=== TASK DETAILS ===
For the entries that follow, produce an exact copy with no pictures in it.

═══

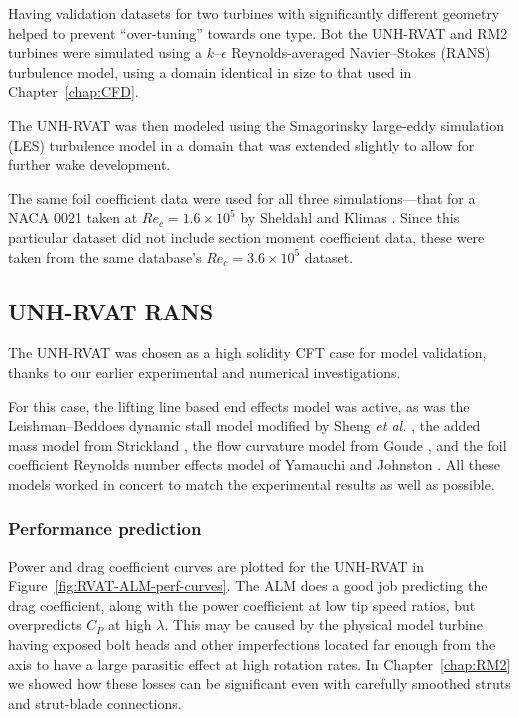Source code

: 
Having validation datasets for two turbines with significantly different
geometry helped to prevent ``over-tuning'' towards one type. Bot the UNH-RVAT
and RM2 turbines were simulated using a $k$--$\epsilon$ Reynolds-averaged
Navier--Stokes (RANS) turbulence model, using a domain identical in size to that
used in Chapter~\ref{chap:CFD}.


The UNH-RVAT was then modeled using the Smagorinsky large-eddy simulation (LES)
turbulence model \cite{Smagorinsky1963} in a domain that was extended slightly
to allow for further wake development.

The same foil coefficient data were used for all three simulations---that for a
NACA 0021 taken at $Re_c = 1.6 \times 10^5$ by Sheldahl and Klimas
\cite{Sheldahl1981}. Since this particular dataset did not include section
moment coefficient data, these were taken from the same database's $Re_c = 3.6
\times 10^5$ dataset.


\subsection{UNH-RVAT RANS}

The UNH-RVAT was chosen as a high solidity CFT case for model validation, thanks
to our earlier experimental and numerical investigations.

For this case, the lifting line based end effects model was active, as was the
Leishman--Beddoes dynamic stall model modified by Sheng \emph{et al.}
\cite{Sheng2008}, the added mass model from Strickland \cite{Strickland1981},
the flow curvature model from Goude \cite{Goude2012}, and the foil coefficient
Reynolds number effects model of Yamauchi and Johnston \cite{Yamauchi1983}. All
these models worked in concert to match the experimental results as well as
possible.


\subsubsection{Performance prediction}

Power and drag coefficient curves are plotted for the UNH-RVAT in
Figure~\ref{fig:RVAT-ALM-perf-curves}. The ALM does a good job predicting the
drag coefficient, along with the power coefficient at low tip speed ratios, but
overpredicts $C_P$ at high $\lambda$. This may be caused by the physical model
turbine having exposed bolt heads and other imperfections located far enough
from the axis to have a large parasitic effect at high rotation rates. In
Chapter~\ref{chap:RM2} we showed how these losses can be significant even with
carefully smoothed struts and strut-blade connections.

═══

=== ANSWER TO THIS EXERCISE ===
Source code

: 
Having validation datasets for two turbines with significantly different
geometry helped to prevent ``over-tuning'' towards one type. Bot the UNH-RVAT
and RM2 turbines were simulated using a $k$--$\epsilon$ Reynolds-averaged
Navier--Stokes (RANS) turbulence model, using a domain identical in size to that
used in Chapter~\ref{chap:CFD}.


The UNH-RVAT was then modeled using the Smagorinsky large-eddy simulation (LES)
turbulence model \cite{Smagorinsky1963} in a domain that was extended slightly
to allow for further wake development.

The same foil coefficient data were used for all three simulations---that for a
NACA 0021 taken at $Re_c = 1.6 \times 10^5$ by Sheldahl and Klimas
\cite{Sheldahl1981}. Since this particular dataset did not include section
moment coefficient data, these were taken from the same database's $Re_c = 3.6
\times 10^5$ dataset.


\subsection{UNH-RVAT RANS}

The UNH-RVAT was chosen as a high solidity CFT case for model validation, thanks
to our earlier experimental and numerical investigations.

For this case, the lifting line based end effects model was active, as was the
Leishman--Beddoes dynamic stall model modified by Sheng \emph{et al.}
\cite{Sheng2008}, the added mass model from Strickland \cite{Strickland1981},
the flow curvature model from Goude \cite{Goude2012}, and the foil coefficient
Reynolds number effects model of Yamauchi and Johnston \cite{Yamauchi1983}. All
these models worked in concert to match the experimental results as well as
possible.


\subsubsection{Performance prediction}

Power and drag coefficient curves are plotted for the UNH-RVAT in
Figure~\ref{fig:RVAT-ALM-perf-curves}. The ALM does a good job predicting the
drag coefficient, along with the power coefficient at low tip speed ratios, but
overpredicts $C_P$ at high $\lambda$. This may be caused by the physical model
turbine having exposed bolt heads and other imperfections located far enough
from the axis to have a large parasitic effect at high rotation rates. In
Chapter~\ref{chap:RM2} we showed how these losses can be significant even with
carefully smoothed struts and strut-blade connections.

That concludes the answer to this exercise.